Source data
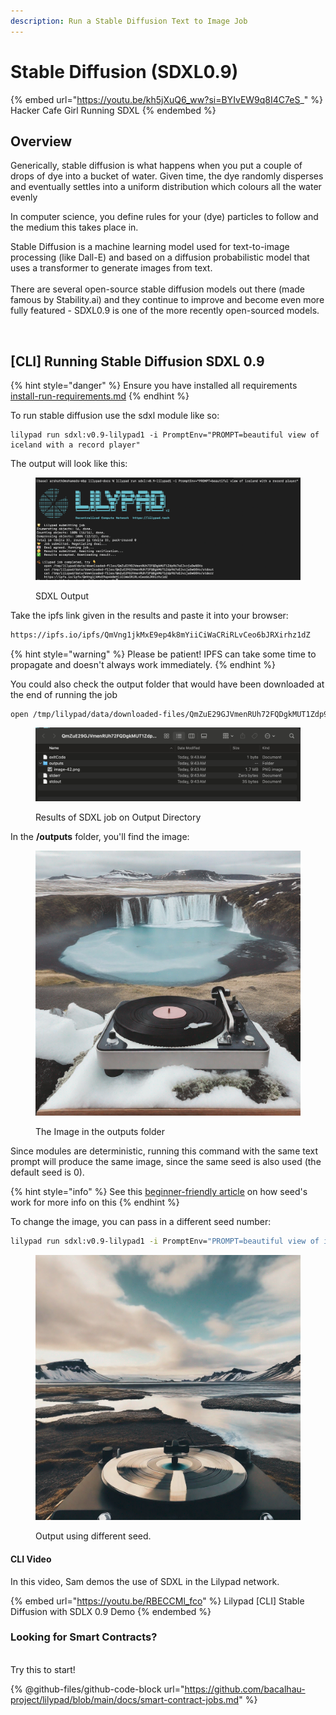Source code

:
 ```yaml
---
description: Run a Stable Diffusion Text to Image Job
---
```


# Stable Diffusion (SDXL0.9)

{% embed url="https://youtu.be/kh5jXuQ6_ww?si=BYIvEW9q8I4C7eS_" %}
Hacker Cafe Girl Running SDXL
{% endembed %}

## Overview

Generically, stable diffusion is what happens when you put a couple of drops of dye into a bucket of water. Given time, the dye randomly disperses and eventually settles into a uniform distribution which colours all the water evenly

In computer science, you define rules for your (dye) particles to follow and the medium this takes place in.

Stable Diffusion is a machine learning model used for text-to-image processing (like Dall-E) and based on a diffusion probabilistic model that uses a transformer to generate images from text.\
\
There are several open-source stable diffusion models out there (made famous by Stability.ai) and they continue to improve and become even more fully featured - SDXL0.9 is one of the more recently open-sourced models.

<figure><img src="https://lh5.googleusercontent.com/eib-z-1r9iZyxuArY_2z-NhPv4OPyFACpFF6-_nWfGaoDlY958NbP5fRcpUNtzuedWM_HmryF7aJplAtiQm3ezeV_cUUQ69sV1MYyvckptTBmIEawnSZivnEb8B8ifITYwgH_k3EISLjSWy0JbM9y2JfTg=s2048" alt=""><figcaption></figcaption></figure>

## \[CLI] Running Stable Diffusion SDXL 0.9

{% hint style="danger" %}
Ensure you have installed all requirements [install-run-requirements.md](../../../../lilypad-milkyway-testnet/quick-start/install-run-requirements.md "mention")
{% endhint %}

To run stable diffusion use the sdxl module like so:

```
lilypad run sdxl:v0.9-lilypad1 -i PromptEnv="PROMPT=beautiful view of iceland with a record player"
```

The output will look like this:

<figure><img src="../../../../.gitbook/assets/sdxl_execution.png" alt=""><figcaption><p>SDXL Output</p></figcaption></figure>

Take the ipfs link given in the results and paste it into your browser:

```bash
https://ipfs.io/ipfs/QmVng1jkMxE9ep4k8mYiiCiWaCRiRLvCeo6bJRXirhz1dZ
```

{% hint style="warning" %}
Please be patient! IPFS can take some time to propagate and doesn't always work immediately.
{% endhint %}

You could also check the output folder that would have been downloaded at the end of running the job

```bash
open /tmp/lilypad/data/downloaded-files/QmZuE29GJVmenRUh72FQDgkMUT1Zdp967oEJvzjaDwGGVo
```

<figure><img src="../../../../.gitbook/assets/sdxl_output.png" alt=""><figcaption><p>Results of SDXL job on Output Directory</p></figcaption></figure>

In the **/outputs** folder, you'll find the image:

<figure><img src="../../../../.gitbook/assets/sdxl_result_output.png" alt=""><figcaption><p>The Image in the outputs folder</p></figcaption></figure>

Since modules are deterministic, running this command with the same text prompt will produce the same image, since the same seed is also used (the default seed is 0).

{% hint style="info" %}
See this [beginner-friendly article](https://aituts.com/stable-diffusion-seed/) on how seed's work for more info on this
{% endhint %}

To change the image, you can pass in a different seed number:

```bash
lilypad run sdxl:v0.9-lilypad1 -i PromptEnv="PROMPT=beautiful view of iceland with a record player" -i SeedEnv="RANDOM_SEED=24" 
```

<figure><img src="../../../../.gitbook/assets/sdxl_result_output2.png" alt=""><figcaption><p>Output using different seed.</p></figcaption></figure>

#### CLI Video

In this video, Sam demos the use of SDXL in the Lilypad network.

{% embed url="https://youtu.be/RBECCMl_fco" %}
Lilypad \[CLI] Stable Diffusion with SDLX 0.9 Demo
{% endembed %}

### Looking for Smart Contracts?

\
Try this to start!

{% @github-files/github-code-block url="https://github.com/bacalhau-project/lilypad/blob/main/docs/smart-contract-jobs.md" %}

Problem details:
Your task is to retype the entries verbatim, starting with the line that holds "the outputs folder</p></figcaption></figure>" and stopping after the line that holds "See this [beginner-friendly".

Answer to this problem:
<figure><img src="../../../../.gitbook/assets/sdxl_result_output.png" alt=""><figcaption><p>The Image in the outputs folder</p></figcaption></figure>

Since modules are deterministic, running this command with the same text prompt will produce the same image, since the same seed is also used (the default seed is 0).

{% hint style="info" %}
See this [beginner-friendly article](https://aituts.com/stable-diffusion-seed/) on how seed's work for more info on this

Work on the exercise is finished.